Records for processing →

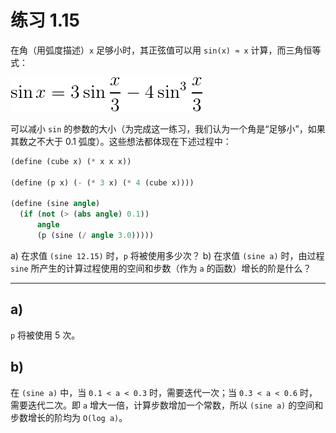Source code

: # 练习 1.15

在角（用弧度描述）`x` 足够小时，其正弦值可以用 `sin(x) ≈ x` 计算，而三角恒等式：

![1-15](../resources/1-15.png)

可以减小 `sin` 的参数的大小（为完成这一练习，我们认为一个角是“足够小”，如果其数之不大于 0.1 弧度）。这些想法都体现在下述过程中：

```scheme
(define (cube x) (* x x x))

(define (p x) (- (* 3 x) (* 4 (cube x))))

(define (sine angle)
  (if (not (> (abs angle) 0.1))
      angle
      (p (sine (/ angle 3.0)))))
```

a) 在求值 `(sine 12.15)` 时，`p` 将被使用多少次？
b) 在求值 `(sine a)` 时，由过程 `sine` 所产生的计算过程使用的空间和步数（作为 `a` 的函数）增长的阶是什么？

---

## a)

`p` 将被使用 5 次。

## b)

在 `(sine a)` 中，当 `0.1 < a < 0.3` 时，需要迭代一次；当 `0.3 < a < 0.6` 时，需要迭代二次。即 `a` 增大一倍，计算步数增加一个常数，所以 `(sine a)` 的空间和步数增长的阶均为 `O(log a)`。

Your task → Pull each line holding "define" out of the listing.

Exercise output →
(define (cube x) (* x x x))
(define (p x) (- (* 3 x) (* 4 (cube x))))
(define (sine angle)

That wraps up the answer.